EXERCISE: Below are entries. Pull out all lines containing "Design".

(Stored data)

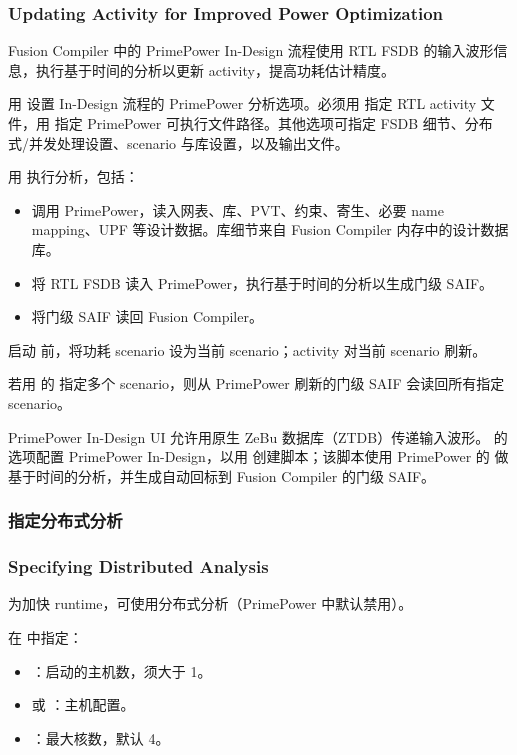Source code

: \subsubsection*{Updating Activity for Improved Power Optimization}

Fusion Compiler 中的 PrimePower In-Design 流程使用 RTL FSDB 的输入波形信息，执行基于时间的分析以更新 activity，提高功耗估计精度。

用  设置 In-Design 流程的 PrimePower 分析选项。必须用  指定 RTL activity 文件，用  指定 PrimePower 可执行文件路径。其他选项可指定 FSDB 细节、分布式/并发处理设置、scenario 与库设置，以及输出文件。

用  执行分析，包括：
\begin{itemize}
  \item 调用 PrimePower，读入网表、库、PVT、约束、寄生、必要 name mapping、UPF 等设计数据。库细节来自 Fusion Compiler 内存中的设计数据库。
  \item 将 RTL FSDB 读入 PrimePower，执行基于时间的分析以生成门级 SAIF。
  \item 将门级 SAIF 读回 Fusion Compiler。
\end{itemize}

启动  前，将功耗 scenario 设为当前 scenario；activity 对当前 scenario 刷新。

若用  的  指定多个 scenario，则从 PrimePower 刷新的门级 SAIF 会读回所有指定 scenario。

PrimePower In-Design UI 允许用原生 ZeBu 数据库（ZTDB）传递输入波形。 的  选项配置 PrimePower In-Design，以用  创建脚本；该脚本使用 PrimePower 的  做基于时间的分析，并生成自动回标到 Fusion Compiler 的门级 SAIF。

\subsubsection{指定分布式分析}
\subsubsection*{Specifying Distributed Analysis}

为加快 runtime，可使用分布式分析（PrimePower 中默认禁用）。

在  中指定：
\begin{itemize}
  \item {}：启动的主机数，须大于 1。
  \item {} 或 ：主机配置。
  \item {}：最大核数，默认 4。
\end{itemize}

ANSWER:
Fusion Compiler 中的 PrimePower In-Design 流程使用 RTL FSDB 的输入波形信息，执行基于时间的分析以更新 activity，提高功耗估计精度。
用  设置 In-Design 流程的 PrimePower 分析选项。必须用  指定 RTL activity 文件，用  指定 PrimePower 可执行文件路径。其他选项可指定 FSDB 细节、分布式/并发处理设置、scenario 与库设置，以及输出文件。
PrimePower In-Design UI 允许用原生 ZeBu 数据库（ZTDB）传递输入波形。 的  选项配置 PrimePower In-Design，以用  创建脚本；该脚本使用 PrimePower 的  做基于时间的分析，并生成自动回标到 Fusion Compiler 的门级 SAIF。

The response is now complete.